7) Other obligations: The contractor will be obligated to provide training and technology transfer and hire local personnel and procure local goods and services. The contractor will contribute to the infrastructure fund, and these contributions will be treated as oil costs.

China Man Petroleum won the bid for only two DPC projects. China Man Petroleum successfully won the bid for the EBN block and the MF block in the fifth (+) and sixth rounds of oil and gas block tenders by the Iraqi Ministry of Petroleum. The EBN block is the northern edge of the East Baghdad oil field. The block covers an area of 231 square kilometers, and 7 wells have been drilled.

The East Baghdad oil field covers an area of 822 square kilometers. China Zhenhua Petroleum won the bid for the block in 2018. The oil field was put into production in 2019, and the daily production of the oil field reached 25,000 barrels in early 2022. The MF block covers an area of 1,073 square kilometers, and 6 wells have been drilled. The above two blocks are DPC contracts. According to uniform contract terms, the development period is 20+5 years.

The integration of exploration and development and drilling equipment services is expected to better guarantee the profit level of new projects. At the end of October 2023, China Man Petroleum obtained the qualification for oil and gas field development and operation in Iraq. In May 2024, China Man Petroleum successfully won the bid for two oil and gas field block development contracts in Iraq.
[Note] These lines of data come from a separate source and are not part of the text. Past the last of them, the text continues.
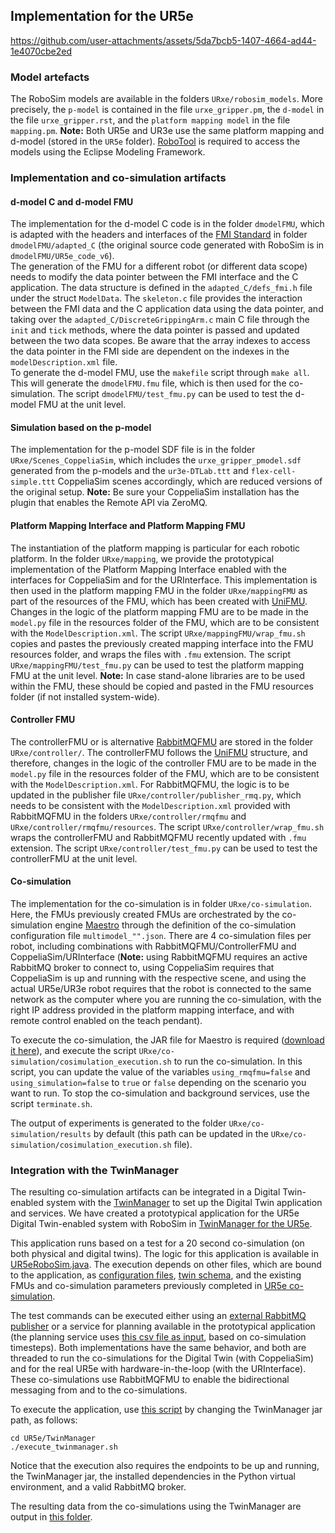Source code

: ## Implementation for the UR5e
https://github.com/user-attachments/assets/5da7bcb5-1407-4664-ad44-1e4070cbe2ed

### Model artefacts
The RoboSim models are available in the folders ```URxe/robosim_models```. More precisely, the ```p-model``` is contained in the file ```urxe_gripper.pm```, the ```d-model``` in the file ```urxe_gripper.rst```, and the ```platform mapping model``` in the file ```mapping.pm```. **Note:** Both UR5e and UR3e use the same platform mapping and d-model (stored in the `UR5e` folder). [RoboTool](https://robostar.cs.york.ac.uk/robotool/) is required to access the models using the Eclipse Modeling Framework.

### Implementation and co-simulation artifacts

#### d-model C and d-model FMU
The implementation for the d-model C code is in the folder ```dmodelFMU```, which is adapted with the headers and interfaces of the [FMI Standard](https://github.com/modelica/fmi-standard) in folder ```dmodelFMU/adapted_C``` (the original source code generated with RoboSim is in `dmodelFMU/UR5e_code_v6`).  
The generation of the FMU for a different robot (or different data scope) needs to modify the data pointer between the FMI interface and the C application. The data structure is defined in the ```adapted_C/defs_fmi.h``` file under the struct ```ModelData```.
The ```skeleton.c``` file provides the interaction between the FMI data and the C application data using the data pointer, and taking over the ```adapted_C/DiscreteGrippingArm.c``` main C file through the ```init``` and ```tick``` methods, where the data pointer is passed and updated between the two data scopes. Be aware that the array indexes to access the data pointer in the FMI side are dependent on the indexes in the ```modelDescription.xml``` file.  
To generate the d-model FMU, use the ```makefile``` script through ```make all```. This will generate the ```dmodelFMU.fmu``` file, which is then used for the co-simulation.
The script ```dmodelFMU/test_fmu.py``` can be used to test the d-model FMU at the unit level.

#### Simulation based on the p-model
The implementation for the p-model SDF file is in the folder ```URxe/Scenes_CoppeliaSim```, which includes the ```urxe_gripper_pmodel.sdf``` generated from the p-models and the ```ur3e-DTLab.ttt``` and ```flex-cell-simple.ttt``` CoppeliaSim scenes accordingly, which are reduced versions of the original setup.
**Note:** Be sure your CoppeliaSim installation has the plugin that enables the Remote API via ZeroMQ.

#### Platform Mapping Interface and Platform Mapping FMU
The instantiation of the platform mapping is particular for each robotic platform. In the folder ```URxe/mapping```, we provide the prototypical implementation of the Platform Mapping Interface enabled with the interfaces for CoppeliaSim and for the URInterface.
This implementation is then used in the platform mapping FMU in the folder ```URxe/mappingFMU``` as part of the resources of the FMU, which has been created with [UniFMU](https://github.com/INTO-CPS-Association/unifmu).
Changes in the logic of the platform mapping FMU are to be made in the ```model.py``` file in the resources folder of the FMU, which are to be consistent with the ```ModelDescription.xml```.
The script ```URxe/mappingFMU/wrap_fmu.sh``` copies and pastes the previously created mapping interface into the FMU resources folder, and wraps the files with ```.fmu``` extension.
The script ```URxe/mappingFMU/test_fmu.py``` can be used to test the platform mapping FMU at the unit level.
**Note:** In case stand-alone libraries are to be used within the FMU, these should be copied and pasted in the FMU resources folder (if not installed system-wide).

#### Controller FMU
The controllerFMU or is alternative [RabbitMQFMU](https://github.com/INTO-CPS-Association/fmu-rabbitmq) are stored in the folder ```URxe/controller/```. The controllerFMU follows the [UniFMU](https://github.com/INTO-CPS-Association/unifmu) structure, and therefore, changes in the logic of the controller FMU are to be made in the ```model.py``` file in the resources folder of the FMU, which are to be consistent with the ```ModelDescription.xml```.
For RabbitMQFMU, the logic is to be updated in the publisher file ```URxe/controller/publisher_rmq.py```, which needs to be consistent with the ```ModelDescription.xml``` provided with RabbitMQFMU in the folders ```URxe/controller/rmqfmu``` and ```URxe/controller/rmqfmu/resources```.
The script ```URxe/controller/wrap_fmu.sh``` wraps the controllerFMU and RabbitMQFMU recently updated with ```.fmu``` extension.
The script ```URxe/controller/test_fmu.py``` can be used to test the controllerFMU at the unit level.


#### Co-simulation
The implementation for the co-simulation is in folder ```URxe/co-simulation```. Here, the FMUs previously created FMUs are orchestrated by the co-simulation engine [Maestro](https://github.com/INTO-CPS-Association/maestro) through the definition of the co-simulation configuration file ```multimodel_"".json```. There are 4 co-simulation files per robot, including combinations with RabbitMQFMU/ControllerFMU and CoppeliaSim/URInterface (**Note:** using RabbitMQFMU requires an active RabbitMQ broker to connect to, using CoppeliaSim requires that CoppeliaSim is up and running with the respective scene, and using the actual UR5e/UR3e robot requires that the robot is connected to the same network as the computer where you are running the co-simulation, with the right IP address provided in the platform mapping interface, and with remote control enabled on the teach pendant).

To execute the co-simulation, the JAR file for Maestro is required ([download it here](https://github.com/INTO-CPS-Association/maestro/releases/latest)), and execute the script ```URxe/co-simulation/cosimulation_execution.sh``` to run the co-simulation.
In this script, you can update the value of the variables ```using_rmqfmu=false``` and ```using_simulation=false``` to `true` or `false` depending on the scenario you want to run.
To stop the co-simulation and background services, use the script ```terminate.sh```.

The output of experiments is generated to the folder ```URxe/co-simulation/results``` by default (this path can be updated in the ```URxe/co-simulation/cosimulation_execution.sh``` file).

### Integration with the TwinManager
The resulting co-simulation artifacts can be integrated in a Digital Twin-enabled system with the [TwinManager](https://github.com/sagilar/TwinManager) to set up the Digital Twin application and services.
We have created a prototypical application for the UR5e Digital Twin-enabled system with RoboSim in [TwinManager for the UR5e](UR5e/TwinManager/).

This application runs based on a test for a 20 second co-simulation (on both physical and digital twins). The logic for this application is available in [UR5eRoboSim.java](UR5e/TwinManager/UR5eRoboSim.java).
The execution depends on other files, which are bound to the application, as [configuration files](UR5e/TwinManager/digital_twins/), [twin schema](UR5e/TwinManager/models/ur5e.aasx), and the existing FMUs and co-simulation parameters previously completed in [UR5e co-simulation](UR5e/co-simulation/).

The test commands can be executed either using an [external RabbitMQ publisher](UR5e/controller/routine_prosumer.py) or a service for planning available in the prototypical application (the planning service uses [this csv file as input](UR5e/TwinManager/digital_twins/plan.csv), based on co-simulation timesteps).
Both implementations have the same behavior, and both are threaded to run the co-simulations for the Digital Twin (with CoppeliaSim) and for the real UR5e with hardware-in-the-loop (with the URInterface). These co-simulations use RabbitMQFMU to enable the bidirectional messaging from and to the co-simulations.

To execute the application, use [this script](UR5e/TwinManager/execute_twinmanager.sh) by changing the TwinManager jar path, as follows:
```
cd UR5e/TwinManager
./execute_twinmanager.sh
```
Notice that the execution also requires the endpoints to be up and running, the TwinManager jar, the installed dependencies in the Python virtual environment, and a valid RabbitMQ broker.

The resulting data from the co-simulations using the TwinManager are output in [this folder](UR5e/TwinManager/data/).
Relying on an integrated business layout, the company will give full play to its technical and management advantages and collaborative efficiency capabilities to achieve efficient development and utilization of oil and gas blocks in Iraq, and inject new impetus into the company's crude oil extraction business and subsequent oil and gas production.

Profit forecast and investment rating: We predict that the company's net profit for 2024-2026 will be 10.89 billion yuan, 13.51 and 1,523 billion yuan, respectively, with year-on-year growth rates of 34.4%, 24.0%, and 12.8%, and EPS of 2.72, 3.38 and 3.81 yuan/share, respectively. According to the closing price of A shares on May 15, 2024, PE is 9.32, 7.51, and 6.66 times, respectively, and PB is 3.04, 2.32, and 1.85 times, respectively. Considering that the company benefits from high crude oil prices and rapid production growth, the company is expected to continue to perform well in 2024-2026, and we maintain our “buy” rating.

Risk factors: economic fluctuations and the risk of falling oil prices; the risk that the company will launch production less than expected; economic sanctions and geopolitical risks.

The translation is provided by third-party software.